[Exercise inputs]

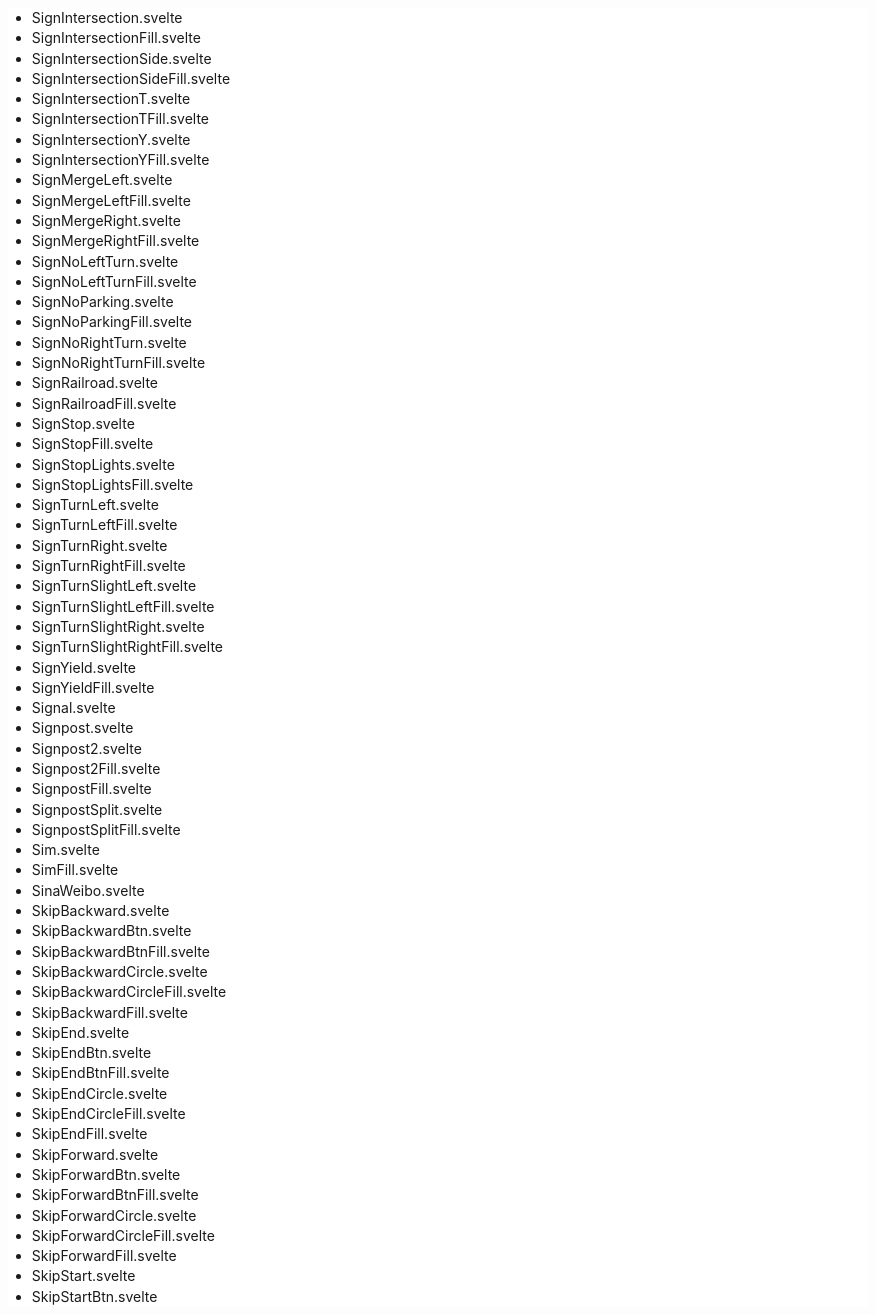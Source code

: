 - SignIntersection.svelte
- SignIntersectionFill.svelte
- SignIntersectionSide.svelte
- SignIntersectionSideFill.svelte
- SignIntersectionT.svelte
- SignIntersectionTFill.svelte
- SignIntersectionY.svelte
- SignIntersectionYFill.svelte
- SignMergeLeft.svelte
- SignMergeLeftFill.svelte
- SignMergeRight.svelte
- SignMergeRightFill.svelte
- SignNoLeftTurn.svelte
- SignNoLeftTurnFill.svelte
- SignNoParking.svelte
- SignNoParkingFill.svelte
- SignNoRightTurn.svelte
- SignNoRightTurnFill.svelte
- SignRailroad.svelte
- SignRailroadFill.svelte
- SignStop.svelte
- SignStopFill.svelte
- SignStopLights.svelte
- SignStopLightsFill.svelte
- SignTurnLeft.svelte
- SignTurnLeftFill.svelte
- SignTurnRight.svelte
- SignTurnRightFill.svelte
- SignTurnSlightLeft.svelte
- SignTurnSlightLeftFill.svelte
- SignTurnSlightRight.svelte
- SignTurnSlightRightFill.svelte
- SignYield.svelte
- SignYieldFill.svelte
- Signal.svelte
- Signpost.svelte
- Signpost2.svelte
- Signpost2Fill.svelte
- SignpostFill.svelte
- SignpostSplit.svelte
- SignpostSplitFill.svelte
- Sim.svelte
- SimFill.svelte
- SinaWeibo.svelte
- SkipBackward.svelte
- SkipBackwardBtn.svelte
- SkipBackwardBtnFill.svelte
- SkipBackwardCircle.svelte
- SkipBackwardCircleFill.svelte
- SkipBackwardFill.svelte
- SkipEnd.svelte
- SkipEndBtn.svelte
- SkipEndBtnFill.svelte
- SkipEndCircle.svelte
- SkipEndCircleFill.svelte
- SkipEndFill.svelte
- SkipForward.svelte
- SkipForwardBtn.svelte
- SkipForwardBtnFill.svelte
- SkipForwardCircle.svelte
- SkipForwardCircleFill.svelte
- SkipForwardFill.svelte
- SkipStart.svelte
- SkipStartBtn.svelte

[/Exercise inputs]

## Exercise description
Exactly the lines from the one that holds "- SignTurnSlightRightFill.svelte" through the final line of the records above should be written out, and only those.

## Exercise answer
- SignTurnSlightRightFill.svelte
- SignYield.svelte
- SignYieldFill.svelte
- Signal.svelte
- Signpost.svelte
- Signpost2.svelte
- Signpost2Fill.svelte
- SignpostFill.svelte
- SignpostSplit.svelte
- SignpostSplitFill.svelte
- Sim.svelte
- SimFill.svelte
- SinaWeibo.svelte
- SkipBackward.svelte
- SkipBackwardBtn.svelte
- SkipBackwardBtnFill.svelte
- SkipBackwardCircle.svelte
- SkipBackwardCircleFill.svelte
- SkipBackwardFill.svelte
- SkipEnd.svelte
- SkipEndBtn.svelte
- SkipEndBtnFill.svelte
- SkipEndCircle.svelte
- SkipEndCircleFill.svelte
- SkipEndFill.svelte
- SkipForward.svelte
- SkipForwardBtn.svelte
- SkipForwardBtnFill.svelte
- SkipForwardCircle.svelte
- SkipForwardCircleFill.svelte
- SkipForwardFill.svelte
- SkipStart.svelte
- SkipStartBtn.svelte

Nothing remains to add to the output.